Stiamo inoltre assistendo a fenomeni come le “grandi dimissioni”, il movimento YOLO (you only live once: si vive una volta sola), la richiesta diffusa di orari flessibili ed equilibrio vita/lavoro, la spinta all’interconnessione tra mondi e verso l’impatto sociale (ESG, dicono). Tutti segnali del bisogno di dare senso a ciò che facciamo e rivedere le priorità vitali. L’incremento delle disuguaglianze sta trasformando la società e l’economia, insieme al calo demografico e all’invecchiamento della popolazione, portando a un mercato del lavoro in tumulto, tralasciando la delicata questione di dover lavorare per uno stipendio, in assenza di condizioni per poterci riuscire. Dulcis in fundo (si fa per dire), i cambiamenti climatici: causano finanche rivoluzioni positive come i “green jobs”, ma anche enormi sfide come la diminuzione delle “ore lavorabili” in un’Italia sempre più tropicale.

Scenari di opportunità: un lavoro buono, pulito e giusto

Il lavoro davvero smart e remoto di domani potrebbe superare vari disagi di oggi: traffico, caro affitti, inquinamento, spopolamento di aree interne, epidemie. Immaginiamoci il sud o le nostre montagne piene di vitalità e connessioni, con spazi di co-working e centri culturali ricchi di dialogo tra generazioni. Pensiamo anche a organizzazioni in ogni ambito impegnate nella tutela ambientale e attente ai bisogni sociali e a contesti inclusivi. Imprese, pubbliche e private, che sanno valorizzare differenze di genere, età, culture e abilità.
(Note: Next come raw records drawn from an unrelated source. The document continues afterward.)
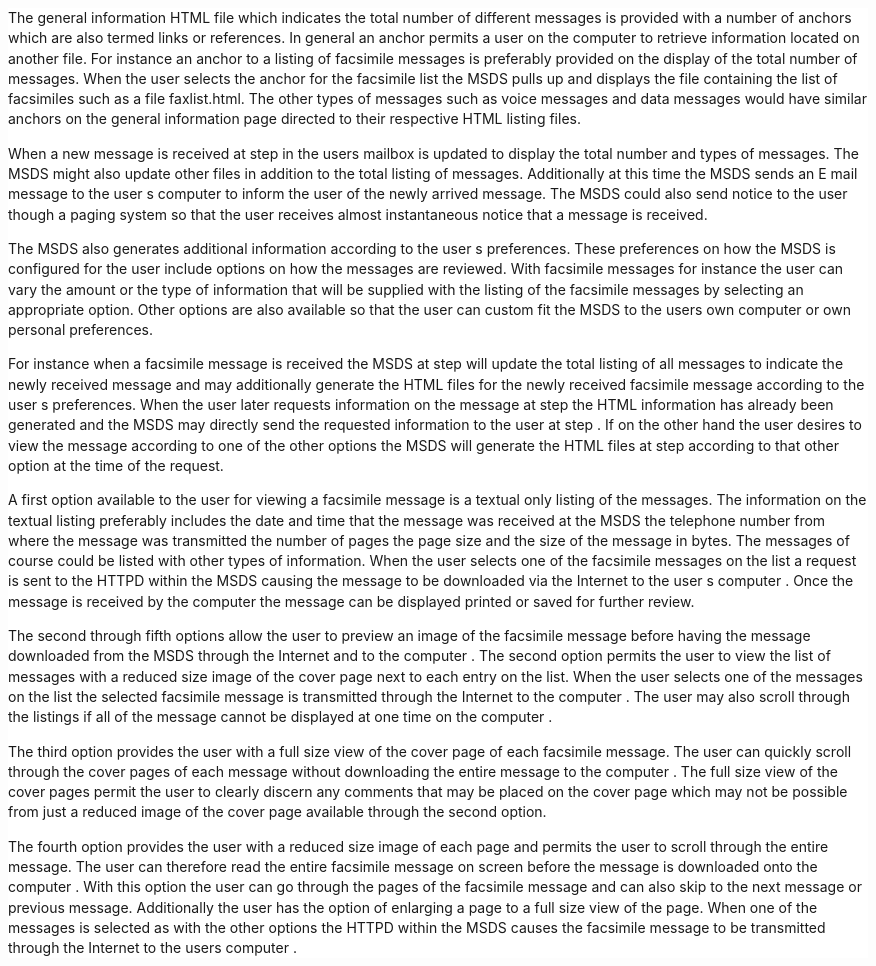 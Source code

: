 The general information HTML file which indicates the total number of different messages is provided with a number of anchors which are also termed links or references. In general an anchor permits a user on the computer to retrieve information located on another file. For instance an anchor to a listing of facsimile messages is preferably provided on the display of the total number of messages. When the user selects the anchor for the facsimile list the MSDS pulls up and displays the file containing the list of facsimiles such as a file faxlist.html. The other types of messages such as voice messages and data messages would have similar anchors on the general information page directed to their respective HTML listing files.

When a new message is received at step in the users mailbox is updated to display the total number and types of messages. The MSDS might also update other files in addition to the total listing of messages. Additionally at this time the MSDS sends an E mail message to the user s computer to inform the user of the newly arrived message. The MSDS could also send notice to the user though a paging system so that the user receives almost instantaneous notice that a message is received.

The MSDS also generates additional information according to the user s preferences. These preferences on how the MSDS is configured for the user include options on how the messages are reviewed. With facsimile messages for instance the user can vary the amount or the type of information that will be supplied with the listing of the facsimile messages by selecting an appropriate option. Other options are also available so that the user can custom fit the MSDS to the users own computer or own personal preferences.

For instance when a facsimile message is received the MSDS at step will update the total listing of all messages to indicate the newly received message and may additionally generate the HTML files for the newly received facsimile message according to the user s preferences. When the user later requests information on the message at step the HTML information has already been generated and the MSDS may directly send the requested information to the user at step . If on the other hand the user desires to view the message according to one of the other options the MSDS will generate the HTML files at step according to that other option at the time of the request.

A first option available to the user for viewing a facsimile message is a textual only listing of the messages. The information on the textual listing preferably includes the date and time that the message was received at the MSDS the telephone number from where the message was transmitted the number of pages the page size and the size of the message in bytes. The messages of course could be listed with other types of information. When the user selects one of the facsimile messages on the list a request is sent to the HTTPD within the MSDS causing the message to be downloaded via the Internet to the user s computer . Once the message is received by the computer the message can be displayed printed or saved for further review.

The second through fifth options allow the user to preview an image of the facsimile message before having the message downloaded from the MSDS through the Internet and to the computer . The second option permits the user to view the list of messages with a reduced size image of the cover page next to each entry on the list. When the user selects one of the messages on the list the selected facsimile message is transmitted through the Internet to the computer . The user may also scroll through the listings if all of the message cannot be displayed at one time on the computer .

The third option provides the user with a full size view of the cover page of each facsimile message. The user can quickly scroll through the cover pages of each message without downloading the entire message to the computer . The full size view of the cover pages permit the user to clearly discern any comments that may be placed on the cover page which may not be possible from just a reduced image of the cover page available through the second option.

The fourth option provides the user with a reduced size image of each page and permits the user to scroll through the entire message. The user can therefore read the entire facsimile message on screen before the message is downloaded onto the computer . With this option the user can go through the pages of the facsimile message and can also skip to the next message or previous message. Additionally the user has the option of enlarging a page to a full size view of the page. When one of the messages is selected as with the other options the HTTPD within the MSDS causes the facsimile message to be transmitted through the Internet to the users computer .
Scenari critici: esclusi contro algoritmi

Non basterà avere dimestichezza con email e whatsapp; d’altra parte, specializzarsi in materie STEM (scienza, tecnologia, ingegneria, matematica) non sarà un’opzione per tutti (anzi). Una gran fetta di popolazione non avrà accesso alle opportunità del futuro; ricordate il digital divide? Non l’abbiamo mai colmato. Le macchine sostituiranno non solo numerosi mestieri manuali (altro che rinascimento artigianale), ma anche molte attività intellettuali. In questo futuro, molte persone resteranno a casa, incapaci di riqualificarsi. Con l’invasione dei chip (anche indossabili o impiantabili) i nostri capi, spesso non umani (algoritmi che già possono licenziare), controlleranno ogni nostra azione, e forse i nostri pensieri.
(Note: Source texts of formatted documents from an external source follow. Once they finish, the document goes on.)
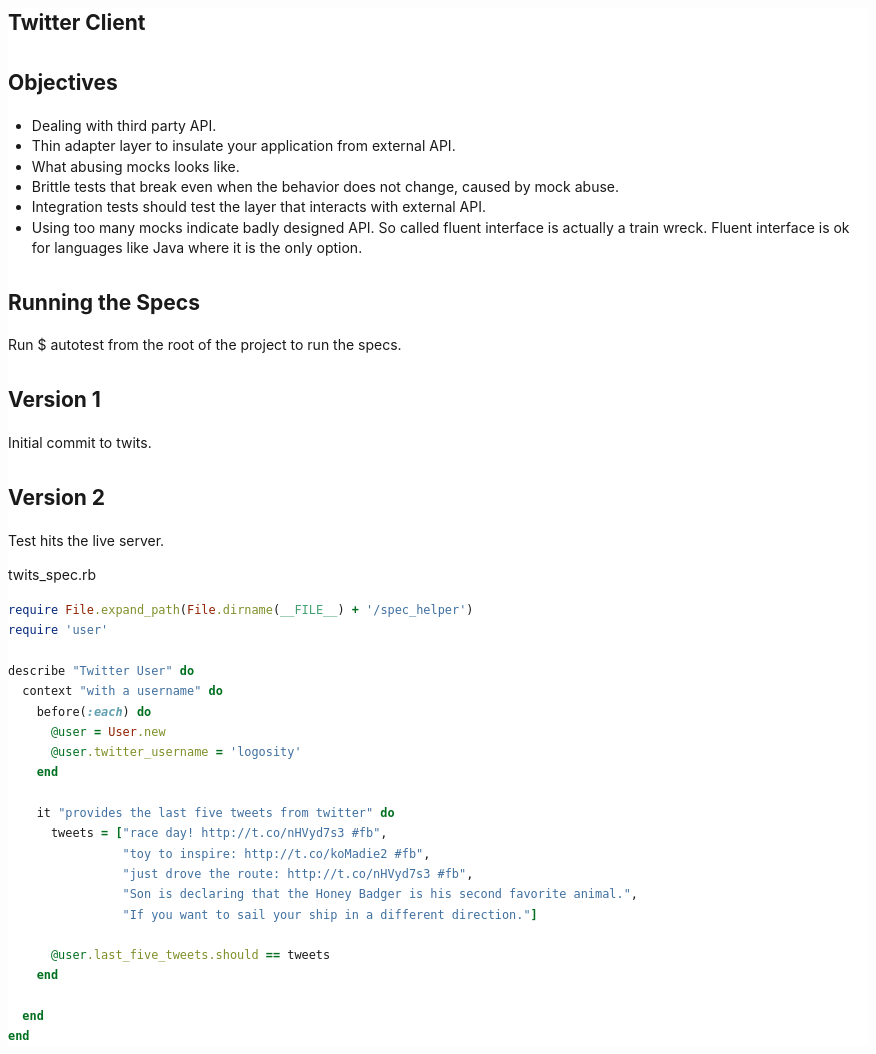 ## Twitter Client ##

## Objectives ##

- Dealing with third party API.
- Thin adapter layer to insulate your application from external API.
- What abusing mocks looks like.
- Brittle tests that break even when the behavior does not change, caused by mock abuse.
- Integration tests should test the layer that interacts with external API.
- Using too many mocks indicate badly designed API. So called fluent interface is actually a train wreck. Fluent interface is ok for languages like Java where it is the only option.

## Running the Specs ##

Run
$ autotest
from the root of the project to run the specs.

## Version 1 ##

Initial commit to twits.

## Version 2 ##

Test hits the live server.

twits_spec.rb

```ruby
require File.expand_path(File.dirname(__FILE__) + '/spec_helper')
require 'user'

describe "Twitter User" do
  context "with a username" do
    before(:each) do
      @user = User.new
      @user.twitter_username = 'logosity'
    end
    
    it "provides the last five tweets from twitter" do
      tweets = ["race day! http://t.co/nHVyd7s3 #fb",
                "toy to inspire: http://t.co/koMadie2 #fb",
                "just drove the route: http://t.co/nHVyd7s3 #fb",
                "Son is declaring that the Honey Badger is his second favorite animal.",
                "If you want to sail your ship in a different direction."]
      
      @user.last_five_tweets.should == tweets 
    end
    
  end
end
```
Transizioni possibili: tra post-umano e dis-umano, viva il lavoro umano

Utopie e distopie presentano sempre diversi orizzonti alternativi. Non è certo che si verificheranno, perché sono molte e imprevedibili le variabili in gioco. Anticiparne gli sviluppi ci permette di coltivare futuri sperati e mitigare gli effetti negativi di cambiamenti inevitabili (vedere alla voce “clima”). Se predominerà il virtuale, crescerà per paradosso il valore dell’incontro diretto, del contatto umano. Niente più badge e tornelli: al loro posto riunioni feconde e rapporti significativi, valorizzando il senso di appartenenza.
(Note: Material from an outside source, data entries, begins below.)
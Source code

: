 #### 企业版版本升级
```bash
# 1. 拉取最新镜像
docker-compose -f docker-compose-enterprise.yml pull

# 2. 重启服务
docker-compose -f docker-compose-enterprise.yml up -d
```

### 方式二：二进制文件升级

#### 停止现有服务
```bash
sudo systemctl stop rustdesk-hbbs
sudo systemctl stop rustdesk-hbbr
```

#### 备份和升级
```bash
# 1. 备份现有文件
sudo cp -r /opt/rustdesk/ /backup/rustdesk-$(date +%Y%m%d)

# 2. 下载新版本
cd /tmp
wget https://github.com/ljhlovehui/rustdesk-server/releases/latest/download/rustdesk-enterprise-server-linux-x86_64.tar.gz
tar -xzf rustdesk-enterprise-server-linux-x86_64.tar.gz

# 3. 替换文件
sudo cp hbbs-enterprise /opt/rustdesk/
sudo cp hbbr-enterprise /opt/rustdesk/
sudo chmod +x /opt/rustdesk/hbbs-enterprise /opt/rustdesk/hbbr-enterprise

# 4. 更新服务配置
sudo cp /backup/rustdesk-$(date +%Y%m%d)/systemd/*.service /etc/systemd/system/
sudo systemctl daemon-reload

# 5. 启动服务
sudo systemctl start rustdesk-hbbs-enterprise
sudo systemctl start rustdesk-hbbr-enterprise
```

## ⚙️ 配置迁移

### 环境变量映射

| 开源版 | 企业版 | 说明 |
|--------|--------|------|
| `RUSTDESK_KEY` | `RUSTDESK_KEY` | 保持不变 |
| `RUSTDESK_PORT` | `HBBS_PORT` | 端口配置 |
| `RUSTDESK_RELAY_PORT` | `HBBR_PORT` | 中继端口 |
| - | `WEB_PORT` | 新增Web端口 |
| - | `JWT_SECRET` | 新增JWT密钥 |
Invece di esaltare la tecnologia come rimedio universale o contrastarla come nuovi luddisti, va allenata sin dall’infanzia la capacità di cooperazione tra persone e macchine. E già che ci siamo, ripartiamo dalla tenera età alimentando l’intelligenza relazionale e le competenze del sé, per aiutarci a costruire rapporti autentici e maturi tra persone. Il grande insegnamento che possiamo trarre da questi anni turbolenti è la necessità di sviluppare una mentalità flessibile e aperta al cambiamento: una agilità di pensiero che ci consenta di procedere in modo sperimentale, accettando prove ed errori. In tempi difficili, lavoriamo alle condizioni per un lavoro che permetta sul serio di crescere interiormente, di esprimere se stessi ed esaltare qualità etiche e morali.